'''

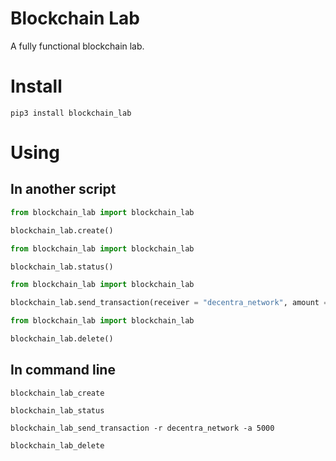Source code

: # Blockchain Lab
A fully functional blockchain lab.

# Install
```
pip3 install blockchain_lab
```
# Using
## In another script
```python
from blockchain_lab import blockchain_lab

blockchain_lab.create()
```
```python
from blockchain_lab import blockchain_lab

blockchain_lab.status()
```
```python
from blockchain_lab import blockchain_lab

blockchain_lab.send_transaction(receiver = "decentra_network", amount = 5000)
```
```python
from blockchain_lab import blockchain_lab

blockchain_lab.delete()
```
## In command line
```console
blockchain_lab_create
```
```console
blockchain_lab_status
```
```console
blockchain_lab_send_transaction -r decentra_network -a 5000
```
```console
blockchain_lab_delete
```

'''
'''

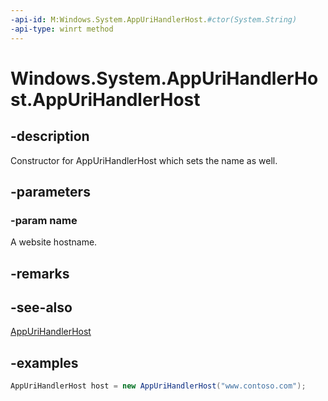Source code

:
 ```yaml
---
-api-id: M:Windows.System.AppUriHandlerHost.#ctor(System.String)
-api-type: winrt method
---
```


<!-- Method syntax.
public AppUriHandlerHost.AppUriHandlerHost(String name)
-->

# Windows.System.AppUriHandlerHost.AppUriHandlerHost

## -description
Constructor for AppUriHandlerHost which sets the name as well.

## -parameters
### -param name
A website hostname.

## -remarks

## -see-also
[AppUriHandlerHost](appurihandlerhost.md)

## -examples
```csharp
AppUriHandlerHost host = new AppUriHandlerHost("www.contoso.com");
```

'''

▶ **Work instructions**
Only lines containing the string "Windows" belong in the answer; find them in the data above and copy them.

▶ **Result for this task**
-api-id: M:Windows.System.AppUriHandlerHost.#ctor(System.String)
# Windows.System.AppUriHandlerHost.AppUriHandlerHost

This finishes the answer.